* SUPPLIED DATA:
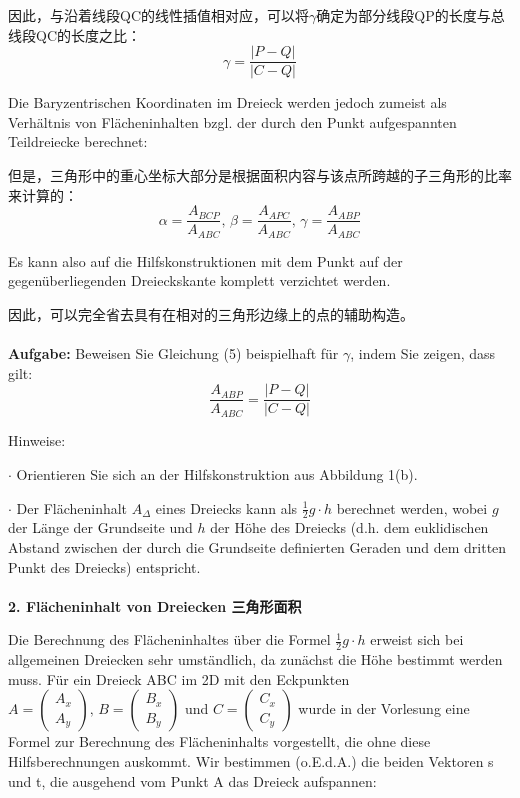 \documentclass[fleqn]{article}
\begin{document}
因此，与沿着线段QC的线性插值相对应，可以将$\gamma$确定为部分线段QP的长度与总线段QC的长度之比：
$$\gamma = \frac{|P-Q|}{|C-Q|}$$

Die Baryzentrischen Koordinaten im Dreieck werden jedoch zumeist als Verhältnis von Flächeninhalten bzgl. der durch den Punkt aufgespannten Teildreiecke berechnet:

但是，三角形中的重心坐标大部分是根据面积内容与该点所跨越的子三角形的比率来计算的：
$$\alpha = \frac{A_{BCP}}{A_{ABC}},\,\beta=\frac{A_{APC}}{A_{ABC}},\,\gamma=\frac{A_{ABP}}{A_{ABC}}$$

Es kann also auf die Hilfskonstruktionen mit dem Punkt auf der gegenüberliegenden Dreieckskante komplett verzichtet werden.

因此，可以完全省去具有在相对的三角形边缘上的点的辅助构造。
\\
\\
\noindent\textbf{Aufgabe:} Beweisen Sie Gleichung (5) beispielhaft für $\gamma$, indem Sie zeigen, dass gilt:
$$\frac{A_{ABP}}{A_{ABC}}=\frac{|P-Q|}{|C-Q|}$$

Hinweise: 

$\cdot$ Orientieren Sie sich an der Hilfskonstruktion aus Abbildung 1(b).  

$\cdot$ Der Flächeninhalt $A_\Delta$ eines Dreiecks kann als $\frac{1}{2}g\cdot h$ berechnet werden, 
 wobei $g$ der Länge der Grundseite und $h$ der Höhe des Dreiecks (d.h. dem euklidischen Abstand zwischen der durch die Grundseite definierten Geraden und dem dritten Punkt des Dreiecks) entspricht.
\\
\\
\noindent\textbf{2. Flächeninhalt von Dreiecken 三角形面积}

Die Berechnung des Flächeninhaltes über die Formel $\frac{1}{2}g\cdot h$ erweist sich bei allgemeinen Dreiecken sehr umständlich, da zunächst die Höhe bestimmt werden muss. Für ein Dreieck ABC im 2D mit den Eckpunkten
$A=\begin{pmatrix}
    A_x\\A_y
\end{pmatrix},\,B=\begin{pmatrix}
    B_x\\B_y
\end{pmatrix}$ und $C=\begin{pmatrix}
    C_x\\C_y
\end{pmatrix}$ wurde in der Vorlesung eine Formel zur Berechnung des Flächeninhalts vorgestellt, die ohne diese Hilfsberechnungen auskommt. Wir bestimmen (o.E.d.A.) die beiden Vektoren s und t, die ausgehend vom Punkt A das Dreieck aufspannen:
\end{document}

* WORK ITEM:
Write out the whole of the data exactly; the pictures stay out.

* TASK SOLUTION:
 \documentclass[fleqn]{article}
\begin{document}
因此，与沿着线段QC的线性插值相对应，可以将$\gamma$确定为部分线段QP的长度与总线段QC的长度之比：
$$\gamma = \frac{|P-Q|}{|C-Q|}$$

Die Baryzentrischen Koordinaten im Dreieck werden jedoch zumeist als Verhältnis von Flächeninhalten bzgl. der durch den Punkt aufgespannten Teildreiecke berechnet:

但是，三角形中的重心坐标大部分是根据面积内容与该点所跨越的子三角形的比率来计算的：
$$\alpha = \frac{A_{BCP}}{A_{ABC}},\,\beta=\frac{A_{APC}}{A_{ABC}},\,\gamma=\frac{A_{ABP}}{A_{ABC}}$$

Es kann also auf die Hilfskonstruktionen mit dem Punkt auf der gegenüberliegenden Dreieckskante komplett verzichtet werden.

因此，可以完全省去具有在相对的三角形边缘上的点的辅助构造。
\\
\\
\noindent\textbf{Aufgabe:} Beweisen Sie Gleichung (5) beispielhaft für $\gamma$, indem Sie zeigen, dass gilt:
$$\frac{A_{ABP}}{A_{ABC}}=\frac{|P-Q|}{|C-Q|}$$

Hinweise: 

$\cdot$ Orientieren Sie sich an der Hilfskonstruktion aus Abbildung 1(b).  

$\cdot$ Der Flächeninhalt $A_\Delta$ eines Dreiecks kann als $\frac{1}{2}g\cdot h$ berechnet werden, 
 wobei $g$ der Länge der Grundseite und $h$ der Höhe des Dreiecks (d.h. dem euklidischen Abstand zwischen der durch die Grundseite definierten Geraden und dem dritten Punkt des Dreiecks) entspricht.
\\
\\
\noindent\textbf{2. Flächeninhalt von Dreiecken 三角形面积}

Die Berechnung des Flächeninhaltes über die Formel $\frac{1}{2}g\cdot h$ erweist sich bei allgemeinen Dreiecken sehr umständlich, da zunächst die Höhe bestimmt werden muss. Für ein Dreieck ABC im 2D mit den Eckpunkten
$A=\begin{pmatrix}
    A_x\\A_y
\end{pmatrix},\,B=\begin{pmatrix}
    B_x\\B_y
\end{pmatrix}$ und $C=\begin{pmatrix}
    C_x\\C_y
\end{pmatrix}$ wurde in der Vorlesung eine Formel zur Berechnung des Flächeninhalts vorgestellt, die ohne diese Hilfsberechnungen auskommt. Wir bestimmen (o.E.d.A.) die beiden Vektoren s und t, die ausgehend vom Punkt A das Dreieck aufspannen:
\end{document}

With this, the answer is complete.